- _Records_:
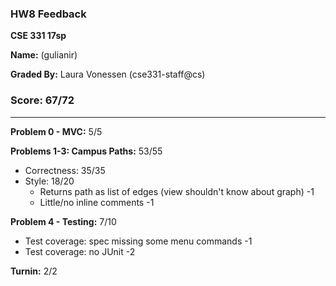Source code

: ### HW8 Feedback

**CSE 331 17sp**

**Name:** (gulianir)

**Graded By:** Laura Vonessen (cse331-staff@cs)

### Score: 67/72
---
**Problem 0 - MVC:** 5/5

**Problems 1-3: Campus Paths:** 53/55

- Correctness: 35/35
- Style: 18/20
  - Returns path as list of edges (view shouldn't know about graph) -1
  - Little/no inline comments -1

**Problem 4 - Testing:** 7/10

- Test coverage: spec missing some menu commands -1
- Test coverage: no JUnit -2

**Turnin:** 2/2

- _Problem statement_:
Every record, from top to bottom, gets written out exactly; no picture goes into the copy.

- _Output of the task_:
Source code

: ### HW8 Feedback

**CSE 331 17sp**

**Name:** (gulianir)

**Graded By:** Laura Vonessen (cse331-staff@cs)

### Score: 67/72
---
**Problem 0 - MVC:** 5/5

**Problems 1-3: Campus Paths:** 53/55

- Correctness: 35/35
- Style: 18/20
  - Returns path as list of edges (view shouldn't know about graph) -1
  - Little/no inline comments -1

**Problem 4 - Testing:** 7/10

- Test coverage: spec missing some menu commands -1
- Test coverage: no JUnit -2

**Turnin:** 2/2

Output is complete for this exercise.